WHAT YOU ARE ASKED TO DO. Below are records; write all of them out exactly.

EXCERPTED RECORDS.

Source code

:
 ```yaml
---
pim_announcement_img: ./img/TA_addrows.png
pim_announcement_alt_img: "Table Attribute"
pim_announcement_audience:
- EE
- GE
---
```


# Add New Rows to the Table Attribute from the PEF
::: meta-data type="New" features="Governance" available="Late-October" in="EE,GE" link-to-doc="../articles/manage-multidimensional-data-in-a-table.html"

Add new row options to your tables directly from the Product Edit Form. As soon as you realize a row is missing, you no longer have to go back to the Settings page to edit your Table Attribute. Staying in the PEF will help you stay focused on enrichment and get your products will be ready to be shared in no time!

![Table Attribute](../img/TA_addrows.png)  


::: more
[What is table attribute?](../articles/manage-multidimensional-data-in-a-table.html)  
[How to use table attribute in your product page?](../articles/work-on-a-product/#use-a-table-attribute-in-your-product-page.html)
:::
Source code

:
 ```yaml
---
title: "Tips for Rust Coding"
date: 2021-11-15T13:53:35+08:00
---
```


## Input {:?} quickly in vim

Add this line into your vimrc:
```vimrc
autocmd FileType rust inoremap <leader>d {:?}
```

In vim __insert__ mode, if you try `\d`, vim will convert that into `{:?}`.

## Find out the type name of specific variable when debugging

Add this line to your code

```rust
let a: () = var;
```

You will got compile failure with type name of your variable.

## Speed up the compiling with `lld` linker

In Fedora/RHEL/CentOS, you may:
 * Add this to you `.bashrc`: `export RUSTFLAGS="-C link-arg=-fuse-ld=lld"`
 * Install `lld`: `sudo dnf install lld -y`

ANSWER SPACE.
Source code

:
 ```yaml
---
pim_announcement_img: ./img/TA_addrows.png
pim_announcement_alt_img: "Table Attribute"
pim_announcement_audience:
- EE
- GE
---
```


# Add New Rows to the Table Attribute from the PEF
::: meta-data type="New" features="Governance" available="Late-October" in="EE,GE" link-to-doc="../articles/manage-multidimensional-data-in-a-table.html"

Add new row options to your tables directly from the Product Edit Form. As soon as you realize a row is missing, you no longer have to go back to the Settings page to edit your Table Attribute. Staying in the PEF will help you stay focused on enrichment and get your products will be ready to be shared in no time!

![Table Attribute](../img/TA_addrows.png)  


::: more
[What is table attribute?](../articles/manage-multidimensional-data-in-a-table.html)  
[How to use table attribute in your product page?](../articles/work-on-a-product/#use-a-table-attribute-in-your-product-page.html)
:::
Source code

:
 ```yaml
---
title: "Tips for Rust Coding"
date: 2021-11-15T13:53:35+08:00
---
```


## Input {:?} quickly in vim

Add this line into your vimrc:
```vimrc
autocmd FileType rust inoremap <leader>d {:?}
```

In vim __insert__ mode, if you try `\d`, vim will convert that into `{:?}`.

## Find out the type name of specific variable when debugging

Add this line to your code

```rust
let a: () = var;
```

You will got compile failure with type name of your variable.

## Speed up the compiling with `lld` linker

In Fedora/RHEL/CentOS, you may:
 * Add this to you `.bashrc`: `export RUSTFLAGS="-C link-arg=-fuse-ld=lld"`
 * Install `lld`: `sudo dnf install lld -y`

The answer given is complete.